*Problem:* Consider each line of the material below and note whether it holds "lieu". State how many do, and nothing else.
Available records START
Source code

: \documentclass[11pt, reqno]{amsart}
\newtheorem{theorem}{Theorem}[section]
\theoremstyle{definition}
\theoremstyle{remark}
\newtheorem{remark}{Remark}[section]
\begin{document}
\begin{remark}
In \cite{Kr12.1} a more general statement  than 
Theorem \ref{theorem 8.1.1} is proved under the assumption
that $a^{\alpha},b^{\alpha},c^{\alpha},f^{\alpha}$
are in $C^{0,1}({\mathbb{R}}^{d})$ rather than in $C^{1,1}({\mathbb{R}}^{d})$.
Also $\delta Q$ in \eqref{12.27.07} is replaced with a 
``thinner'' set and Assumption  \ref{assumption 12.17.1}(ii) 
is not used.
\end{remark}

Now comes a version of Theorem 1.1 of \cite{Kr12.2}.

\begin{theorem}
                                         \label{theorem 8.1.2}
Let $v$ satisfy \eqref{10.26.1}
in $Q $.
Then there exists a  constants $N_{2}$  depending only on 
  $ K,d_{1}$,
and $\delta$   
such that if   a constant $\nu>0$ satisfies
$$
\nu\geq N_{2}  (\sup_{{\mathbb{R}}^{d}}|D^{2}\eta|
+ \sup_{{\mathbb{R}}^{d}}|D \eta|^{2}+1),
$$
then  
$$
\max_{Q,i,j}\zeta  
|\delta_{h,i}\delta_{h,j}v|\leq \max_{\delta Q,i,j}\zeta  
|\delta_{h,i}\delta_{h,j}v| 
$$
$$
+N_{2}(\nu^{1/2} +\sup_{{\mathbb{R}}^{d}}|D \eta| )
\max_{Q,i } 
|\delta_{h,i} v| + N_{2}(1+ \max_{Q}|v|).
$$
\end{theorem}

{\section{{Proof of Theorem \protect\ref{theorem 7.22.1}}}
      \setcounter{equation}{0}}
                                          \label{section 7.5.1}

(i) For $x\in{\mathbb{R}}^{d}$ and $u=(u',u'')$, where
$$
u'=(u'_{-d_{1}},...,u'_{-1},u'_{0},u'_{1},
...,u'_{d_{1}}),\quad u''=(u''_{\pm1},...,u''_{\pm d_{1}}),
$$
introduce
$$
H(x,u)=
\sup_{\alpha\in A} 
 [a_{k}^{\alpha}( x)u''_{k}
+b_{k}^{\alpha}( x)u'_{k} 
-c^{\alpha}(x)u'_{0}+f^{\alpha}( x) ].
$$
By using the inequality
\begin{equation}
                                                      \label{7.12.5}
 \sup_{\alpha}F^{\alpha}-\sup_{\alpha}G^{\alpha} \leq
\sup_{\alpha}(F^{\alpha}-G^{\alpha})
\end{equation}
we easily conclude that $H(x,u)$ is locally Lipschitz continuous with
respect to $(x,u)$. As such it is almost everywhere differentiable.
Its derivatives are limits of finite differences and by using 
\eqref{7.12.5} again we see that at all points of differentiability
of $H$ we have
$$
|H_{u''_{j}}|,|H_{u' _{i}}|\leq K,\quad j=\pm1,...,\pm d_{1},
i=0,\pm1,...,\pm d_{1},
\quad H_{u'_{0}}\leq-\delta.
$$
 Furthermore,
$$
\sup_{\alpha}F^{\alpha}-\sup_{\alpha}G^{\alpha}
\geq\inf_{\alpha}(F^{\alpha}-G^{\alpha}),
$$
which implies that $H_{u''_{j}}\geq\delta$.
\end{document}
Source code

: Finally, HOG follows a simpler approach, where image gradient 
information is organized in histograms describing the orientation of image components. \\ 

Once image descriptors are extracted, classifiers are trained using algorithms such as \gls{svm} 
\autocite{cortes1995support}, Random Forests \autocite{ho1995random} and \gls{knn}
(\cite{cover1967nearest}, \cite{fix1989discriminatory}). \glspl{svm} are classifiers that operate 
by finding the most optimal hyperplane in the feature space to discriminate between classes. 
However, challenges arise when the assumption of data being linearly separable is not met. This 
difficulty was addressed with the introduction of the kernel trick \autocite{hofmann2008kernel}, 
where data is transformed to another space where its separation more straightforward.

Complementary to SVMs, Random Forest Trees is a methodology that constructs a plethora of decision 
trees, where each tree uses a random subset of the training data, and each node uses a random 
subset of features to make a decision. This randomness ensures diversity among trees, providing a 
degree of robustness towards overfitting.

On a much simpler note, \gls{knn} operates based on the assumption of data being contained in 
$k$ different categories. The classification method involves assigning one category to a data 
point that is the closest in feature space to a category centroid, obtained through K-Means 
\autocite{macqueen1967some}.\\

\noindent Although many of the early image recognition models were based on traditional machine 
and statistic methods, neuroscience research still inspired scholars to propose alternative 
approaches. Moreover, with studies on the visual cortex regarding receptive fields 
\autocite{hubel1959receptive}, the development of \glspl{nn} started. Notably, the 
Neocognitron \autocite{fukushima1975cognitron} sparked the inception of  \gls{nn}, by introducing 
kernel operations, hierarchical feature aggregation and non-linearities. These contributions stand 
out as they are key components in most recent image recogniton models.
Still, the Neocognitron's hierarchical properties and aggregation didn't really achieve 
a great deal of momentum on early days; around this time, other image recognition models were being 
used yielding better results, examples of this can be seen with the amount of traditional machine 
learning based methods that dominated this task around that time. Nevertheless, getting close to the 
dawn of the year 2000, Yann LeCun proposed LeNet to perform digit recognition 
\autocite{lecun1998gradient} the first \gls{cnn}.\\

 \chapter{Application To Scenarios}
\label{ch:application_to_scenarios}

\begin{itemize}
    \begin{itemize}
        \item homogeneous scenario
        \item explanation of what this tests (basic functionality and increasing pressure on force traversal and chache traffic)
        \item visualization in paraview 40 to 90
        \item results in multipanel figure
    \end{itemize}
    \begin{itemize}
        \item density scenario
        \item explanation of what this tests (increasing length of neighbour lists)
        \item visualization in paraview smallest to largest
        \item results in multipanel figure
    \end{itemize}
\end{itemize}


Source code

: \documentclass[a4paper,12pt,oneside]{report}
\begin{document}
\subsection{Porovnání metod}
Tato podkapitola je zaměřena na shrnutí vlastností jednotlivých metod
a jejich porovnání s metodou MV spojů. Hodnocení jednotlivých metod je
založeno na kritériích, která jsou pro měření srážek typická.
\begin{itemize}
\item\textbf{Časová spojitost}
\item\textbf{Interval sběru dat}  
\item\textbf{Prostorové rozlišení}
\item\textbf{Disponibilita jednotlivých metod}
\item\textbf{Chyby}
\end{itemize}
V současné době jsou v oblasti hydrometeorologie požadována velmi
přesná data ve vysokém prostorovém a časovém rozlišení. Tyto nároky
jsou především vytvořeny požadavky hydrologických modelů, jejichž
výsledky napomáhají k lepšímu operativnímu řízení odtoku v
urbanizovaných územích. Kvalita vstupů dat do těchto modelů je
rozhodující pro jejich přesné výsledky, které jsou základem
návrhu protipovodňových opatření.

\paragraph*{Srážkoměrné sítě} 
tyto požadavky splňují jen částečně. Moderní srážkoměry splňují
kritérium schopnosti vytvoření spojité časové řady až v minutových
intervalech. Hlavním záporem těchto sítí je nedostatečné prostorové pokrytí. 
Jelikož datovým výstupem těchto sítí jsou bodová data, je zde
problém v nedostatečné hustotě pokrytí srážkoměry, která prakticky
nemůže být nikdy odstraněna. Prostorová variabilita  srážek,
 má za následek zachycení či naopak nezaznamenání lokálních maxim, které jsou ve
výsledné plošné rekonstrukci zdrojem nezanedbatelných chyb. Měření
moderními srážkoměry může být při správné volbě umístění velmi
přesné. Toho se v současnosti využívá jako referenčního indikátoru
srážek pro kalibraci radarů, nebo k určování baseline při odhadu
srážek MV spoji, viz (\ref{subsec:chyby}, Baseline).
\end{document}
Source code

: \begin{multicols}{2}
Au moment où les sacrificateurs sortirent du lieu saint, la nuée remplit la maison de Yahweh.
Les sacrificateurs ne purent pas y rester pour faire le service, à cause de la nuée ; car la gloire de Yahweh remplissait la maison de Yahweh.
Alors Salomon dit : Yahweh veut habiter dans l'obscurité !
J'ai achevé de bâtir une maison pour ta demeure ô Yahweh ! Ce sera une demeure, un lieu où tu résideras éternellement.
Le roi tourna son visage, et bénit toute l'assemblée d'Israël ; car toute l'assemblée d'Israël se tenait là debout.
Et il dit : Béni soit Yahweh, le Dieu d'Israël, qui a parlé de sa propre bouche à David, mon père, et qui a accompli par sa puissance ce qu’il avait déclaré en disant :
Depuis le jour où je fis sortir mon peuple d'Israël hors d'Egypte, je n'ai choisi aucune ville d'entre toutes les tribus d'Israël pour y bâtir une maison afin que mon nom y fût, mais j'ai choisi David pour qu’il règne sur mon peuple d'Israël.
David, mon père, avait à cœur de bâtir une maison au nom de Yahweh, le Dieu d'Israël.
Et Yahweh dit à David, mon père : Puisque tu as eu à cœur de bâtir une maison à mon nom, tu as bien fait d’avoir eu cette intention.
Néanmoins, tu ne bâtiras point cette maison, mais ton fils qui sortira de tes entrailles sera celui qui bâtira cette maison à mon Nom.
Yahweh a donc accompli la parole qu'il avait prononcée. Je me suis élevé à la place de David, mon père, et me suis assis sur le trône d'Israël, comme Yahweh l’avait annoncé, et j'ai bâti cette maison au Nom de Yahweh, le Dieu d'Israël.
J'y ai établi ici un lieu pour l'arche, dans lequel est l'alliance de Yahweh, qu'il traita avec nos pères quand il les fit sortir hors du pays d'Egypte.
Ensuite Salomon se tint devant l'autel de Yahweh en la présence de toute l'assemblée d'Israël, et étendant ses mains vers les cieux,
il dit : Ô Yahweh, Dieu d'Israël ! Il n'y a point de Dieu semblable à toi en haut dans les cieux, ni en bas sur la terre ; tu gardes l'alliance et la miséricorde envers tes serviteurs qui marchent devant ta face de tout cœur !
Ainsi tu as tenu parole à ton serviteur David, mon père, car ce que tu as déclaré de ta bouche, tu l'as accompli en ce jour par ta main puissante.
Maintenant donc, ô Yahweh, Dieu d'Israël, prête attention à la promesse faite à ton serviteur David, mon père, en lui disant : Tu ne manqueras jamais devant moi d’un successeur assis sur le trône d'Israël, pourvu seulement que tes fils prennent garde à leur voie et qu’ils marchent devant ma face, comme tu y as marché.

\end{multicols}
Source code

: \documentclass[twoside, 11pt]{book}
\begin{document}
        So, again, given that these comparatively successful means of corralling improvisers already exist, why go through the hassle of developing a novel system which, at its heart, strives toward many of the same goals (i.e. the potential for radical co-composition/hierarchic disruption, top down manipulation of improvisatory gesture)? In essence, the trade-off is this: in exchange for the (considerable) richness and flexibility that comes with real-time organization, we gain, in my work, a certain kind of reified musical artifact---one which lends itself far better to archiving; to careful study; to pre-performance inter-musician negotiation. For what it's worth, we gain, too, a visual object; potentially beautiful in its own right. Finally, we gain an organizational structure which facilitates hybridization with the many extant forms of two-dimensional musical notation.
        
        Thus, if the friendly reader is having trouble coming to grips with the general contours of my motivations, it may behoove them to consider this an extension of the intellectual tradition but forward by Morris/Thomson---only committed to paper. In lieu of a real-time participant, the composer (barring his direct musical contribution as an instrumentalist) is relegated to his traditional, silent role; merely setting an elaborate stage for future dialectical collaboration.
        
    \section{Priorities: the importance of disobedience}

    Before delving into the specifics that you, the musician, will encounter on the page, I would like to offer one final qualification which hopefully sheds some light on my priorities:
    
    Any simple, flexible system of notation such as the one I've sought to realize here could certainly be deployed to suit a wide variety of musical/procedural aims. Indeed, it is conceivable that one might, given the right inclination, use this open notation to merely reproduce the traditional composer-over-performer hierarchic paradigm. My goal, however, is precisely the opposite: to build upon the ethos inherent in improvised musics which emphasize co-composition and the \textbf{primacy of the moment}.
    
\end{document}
Available records END
*Final answer:* 4